**Collected data:**
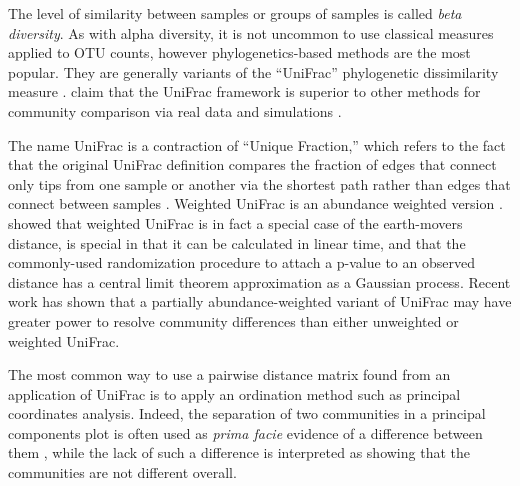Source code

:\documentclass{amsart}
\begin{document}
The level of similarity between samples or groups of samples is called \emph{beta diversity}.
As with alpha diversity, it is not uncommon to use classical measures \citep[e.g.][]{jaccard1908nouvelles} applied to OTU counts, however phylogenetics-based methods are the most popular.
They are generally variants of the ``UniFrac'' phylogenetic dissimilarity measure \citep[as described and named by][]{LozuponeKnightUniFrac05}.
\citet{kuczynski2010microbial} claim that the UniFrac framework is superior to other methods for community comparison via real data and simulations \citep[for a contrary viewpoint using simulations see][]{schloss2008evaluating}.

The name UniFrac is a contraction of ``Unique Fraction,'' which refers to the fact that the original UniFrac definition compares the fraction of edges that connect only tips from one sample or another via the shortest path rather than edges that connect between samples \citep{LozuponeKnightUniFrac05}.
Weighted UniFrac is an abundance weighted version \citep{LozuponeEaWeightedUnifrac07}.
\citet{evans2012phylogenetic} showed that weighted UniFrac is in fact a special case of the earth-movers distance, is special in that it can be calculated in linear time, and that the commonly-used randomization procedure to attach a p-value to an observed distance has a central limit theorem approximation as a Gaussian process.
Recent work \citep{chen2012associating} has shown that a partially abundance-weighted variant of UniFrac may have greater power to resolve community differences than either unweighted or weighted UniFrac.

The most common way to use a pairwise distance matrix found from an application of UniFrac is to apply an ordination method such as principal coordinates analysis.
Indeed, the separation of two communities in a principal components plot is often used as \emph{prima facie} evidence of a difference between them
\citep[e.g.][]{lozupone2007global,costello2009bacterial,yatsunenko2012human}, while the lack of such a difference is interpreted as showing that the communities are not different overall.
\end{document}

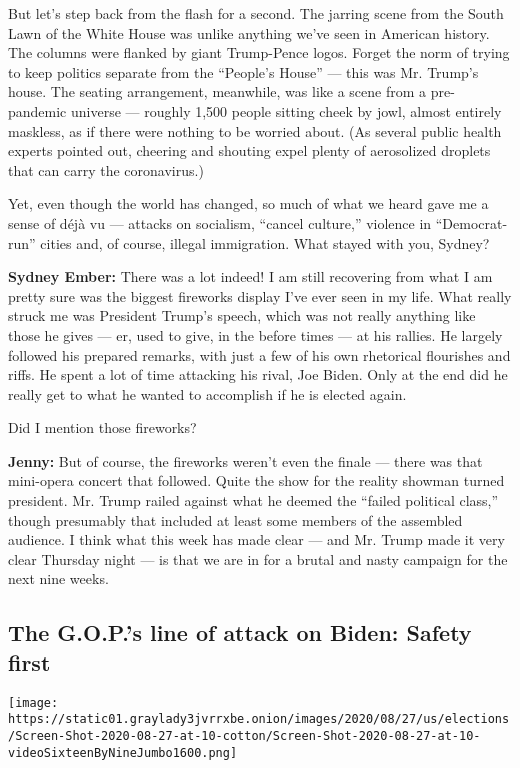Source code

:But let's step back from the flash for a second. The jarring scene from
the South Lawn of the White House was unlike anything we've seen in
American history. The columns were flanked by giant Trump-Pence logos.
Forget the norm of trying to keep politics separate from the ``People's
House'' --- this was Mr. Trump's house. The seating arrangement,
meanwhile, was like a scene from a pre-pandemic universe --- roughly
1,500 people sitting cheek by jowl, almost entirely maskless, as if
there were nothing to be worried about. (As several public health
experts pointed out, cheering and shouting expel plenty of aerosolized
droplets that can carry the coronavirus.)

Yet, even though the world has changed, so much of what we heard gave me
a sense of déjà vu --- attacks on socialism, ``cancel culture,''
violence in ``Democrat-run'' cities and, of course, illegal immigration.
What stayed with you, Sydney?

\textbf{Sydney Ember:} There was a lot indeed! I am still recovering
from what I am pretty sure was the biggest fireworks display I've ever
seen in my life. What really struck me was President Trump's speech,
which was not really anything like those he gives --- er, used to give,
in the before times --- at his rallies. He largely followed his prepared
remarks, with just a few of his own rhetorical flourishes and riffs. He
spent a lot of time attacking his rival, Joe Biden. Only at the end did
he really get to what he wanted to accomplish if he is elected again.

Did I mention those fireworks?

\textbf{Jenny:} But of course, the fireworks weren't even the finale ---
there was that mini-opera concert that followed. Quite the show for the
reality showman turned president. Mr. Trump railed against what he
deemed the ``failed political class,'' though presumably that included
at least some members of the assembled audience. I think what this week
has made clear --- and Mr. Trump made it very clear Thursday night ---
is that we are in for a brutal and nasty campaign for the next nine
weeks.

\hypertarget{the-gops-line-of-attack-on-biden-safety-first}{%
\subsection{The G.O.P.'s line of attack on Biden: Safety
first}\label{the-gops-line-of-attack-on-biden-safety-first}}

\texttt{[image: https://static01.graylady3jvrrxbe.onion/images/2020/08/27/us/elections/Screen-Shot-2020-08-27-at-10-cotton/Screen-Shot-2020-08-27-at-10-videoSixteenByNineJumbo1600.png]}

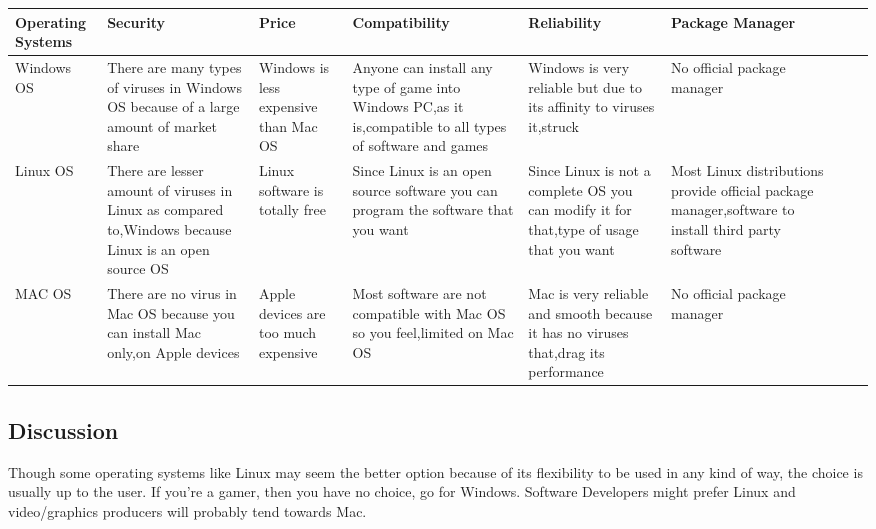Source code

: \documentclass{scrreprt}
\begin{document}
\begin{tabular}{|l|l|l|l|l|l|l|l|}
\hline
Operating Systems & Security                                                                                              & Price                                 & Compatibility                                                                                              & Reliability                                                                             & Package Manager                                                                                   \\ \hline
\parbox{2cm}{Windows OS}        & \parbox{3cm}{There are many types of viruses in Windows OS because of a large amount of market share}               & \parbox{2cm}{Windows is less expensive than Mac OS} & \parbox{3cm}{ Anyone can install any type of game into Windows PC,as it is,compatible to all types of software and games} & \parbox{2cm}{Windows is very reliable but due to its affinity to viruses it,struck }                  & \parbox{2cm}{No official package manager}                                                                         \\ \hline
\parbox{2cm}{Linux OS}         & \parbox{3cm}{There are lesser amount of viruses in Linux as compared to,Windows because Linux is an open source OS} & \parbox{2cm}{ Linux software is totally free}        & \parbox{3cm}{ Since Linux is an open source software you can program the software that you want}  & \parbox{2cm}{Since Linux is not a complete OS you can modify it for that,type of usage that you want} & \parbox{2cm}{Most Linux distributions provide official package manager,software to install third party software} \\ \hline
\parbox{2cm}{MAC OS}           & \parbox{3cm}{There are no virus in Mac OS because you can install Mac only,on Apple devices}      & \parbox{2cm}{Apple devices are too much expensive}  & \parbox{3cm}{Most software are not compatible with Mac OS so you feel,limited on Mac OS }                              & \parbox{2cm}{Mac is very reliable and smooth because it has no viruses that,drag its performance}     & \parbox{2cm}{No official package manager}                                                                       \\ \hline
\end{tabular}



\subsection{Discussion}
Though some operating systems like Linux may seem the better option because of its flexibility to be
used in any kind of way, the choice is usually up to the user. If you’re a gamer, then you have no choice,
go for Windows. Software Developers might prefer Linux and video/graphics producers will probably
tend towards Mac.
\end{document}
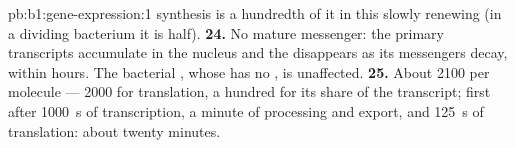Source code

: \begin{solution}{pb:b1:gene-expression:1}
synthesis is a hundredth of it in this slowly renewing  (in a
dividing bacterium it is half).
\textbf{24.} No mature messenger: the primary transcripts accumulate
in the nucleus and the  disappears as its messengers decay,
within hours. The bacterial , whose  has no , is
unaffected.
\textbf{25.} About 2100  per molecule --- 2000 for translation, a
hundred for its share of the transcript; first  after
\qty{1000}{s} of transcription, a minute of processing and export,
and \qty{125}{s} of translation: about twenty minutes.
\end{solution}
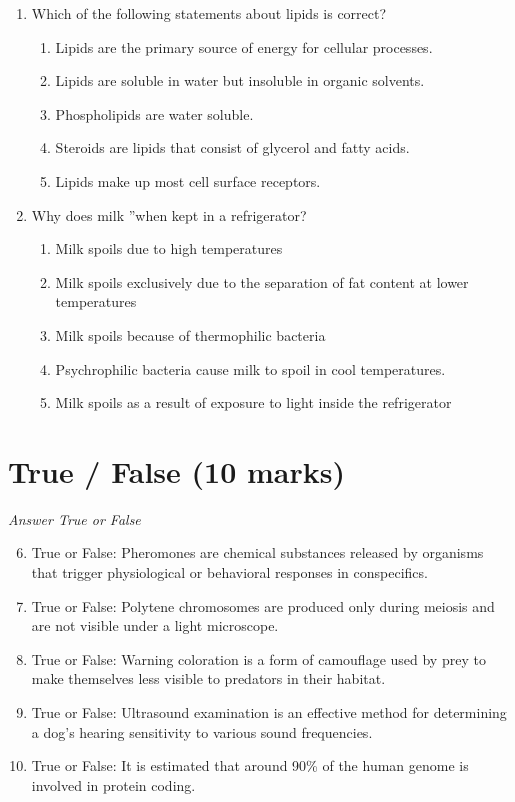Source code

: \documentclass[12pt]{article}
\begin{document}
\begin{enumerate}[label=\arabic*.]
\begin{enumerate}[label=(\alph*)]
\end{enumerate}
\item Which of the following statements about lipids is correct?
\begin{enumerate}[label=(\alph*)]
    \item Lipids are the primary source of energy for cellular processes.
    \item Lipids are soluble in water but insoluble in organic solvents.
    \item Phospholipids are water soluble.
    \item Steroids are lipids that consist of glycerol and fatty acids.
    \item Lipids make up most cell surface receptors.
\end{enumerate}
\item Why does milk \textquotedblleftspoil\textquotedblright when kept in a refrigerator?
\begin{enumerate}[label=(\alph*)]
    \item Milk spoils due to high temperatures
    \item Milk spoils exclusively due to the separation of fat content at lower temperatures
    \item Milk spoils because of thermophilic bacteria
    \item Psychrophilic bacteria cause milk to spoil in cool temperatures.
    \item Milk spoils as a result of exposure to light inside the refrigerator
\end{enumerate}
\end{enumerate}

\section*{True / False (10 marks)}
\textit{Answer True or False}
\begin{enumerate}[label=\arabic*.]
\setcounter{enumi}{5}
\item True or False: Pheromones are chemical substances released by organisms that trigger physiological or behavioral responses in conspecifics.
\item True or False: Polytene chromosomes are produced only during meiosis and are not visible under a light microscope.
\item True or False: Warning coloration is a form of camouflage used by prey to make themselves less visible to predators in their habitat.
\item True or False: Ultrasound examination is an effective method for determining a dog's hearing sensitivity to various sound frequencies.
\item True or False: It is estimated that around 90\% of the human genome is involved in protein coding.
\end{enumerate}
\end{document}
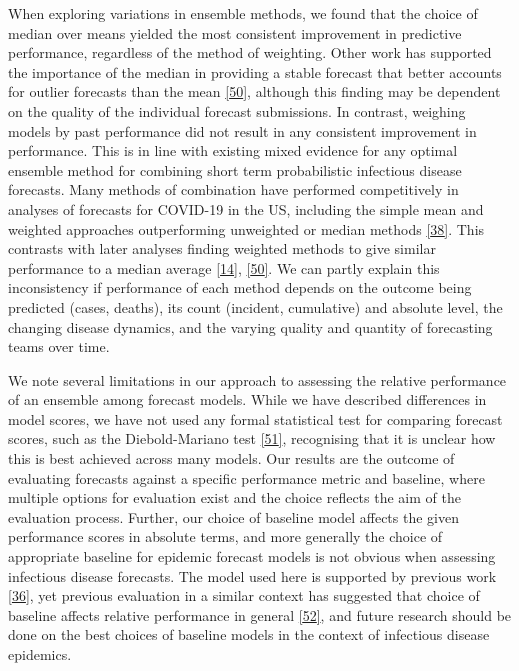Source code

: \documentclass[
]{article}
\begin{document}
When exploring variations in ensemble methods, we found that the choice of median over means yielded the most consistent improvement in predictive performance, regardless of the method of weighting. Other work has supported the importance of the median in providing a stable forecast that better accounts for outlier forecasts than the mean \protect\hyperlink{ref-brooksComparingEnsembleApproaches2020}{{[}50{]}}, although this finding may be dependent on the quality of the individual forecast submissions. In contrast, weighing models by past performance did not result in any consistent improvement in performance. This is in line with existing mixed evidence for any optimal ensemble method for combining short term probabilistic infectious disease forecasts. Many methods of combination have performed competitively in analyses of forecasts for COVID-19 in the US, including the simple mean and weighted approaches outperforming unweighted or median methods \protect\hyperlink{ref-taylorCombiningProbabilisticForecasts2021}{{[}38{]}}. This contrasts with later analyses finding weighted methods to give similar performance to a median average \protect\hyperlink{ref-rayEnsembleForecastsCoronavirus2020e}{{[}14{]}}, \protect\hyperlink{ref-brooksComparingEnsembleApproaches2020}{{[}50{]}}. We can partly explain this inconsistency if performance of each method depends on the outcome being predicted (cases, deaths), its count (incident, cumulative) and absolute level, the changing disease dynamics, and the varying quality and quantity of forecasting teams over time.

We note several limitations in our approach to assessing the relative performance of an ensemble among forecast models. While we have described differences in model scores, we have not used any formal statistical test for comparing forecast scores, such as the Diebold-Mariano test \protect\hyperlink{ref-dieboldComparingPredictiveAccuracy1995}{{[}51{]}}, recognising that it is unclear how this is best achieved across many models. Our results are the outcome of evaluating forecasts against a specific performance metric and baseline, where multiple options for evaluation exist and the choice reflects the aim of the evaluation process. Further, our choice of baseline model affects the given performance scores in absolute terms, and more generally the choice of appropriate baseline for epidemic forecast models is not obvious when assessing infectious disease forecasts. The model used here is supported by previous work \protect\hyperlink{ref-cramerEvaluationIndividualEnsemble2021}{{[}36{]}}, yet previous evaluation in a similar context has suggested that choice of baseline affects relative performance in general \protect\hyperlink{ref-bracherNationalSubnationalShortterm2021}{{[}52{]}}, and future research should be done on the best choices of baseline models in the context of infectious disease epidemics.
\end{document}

**Exercise aim:**
From the data above, reproduce word for word the lines running from the line with "the South Lawn" to the line with "House'' --- this", ends included.

**Answer to this problem:**
the South Lawn of the White House was unlike anything we've seen in
American history. The columns were flanked by giant Trump-Pence logos.
Forget the norm of trying to keep politics separate from the ``People's
House'' --- this was Mr. Trump's house. The seating arrangement,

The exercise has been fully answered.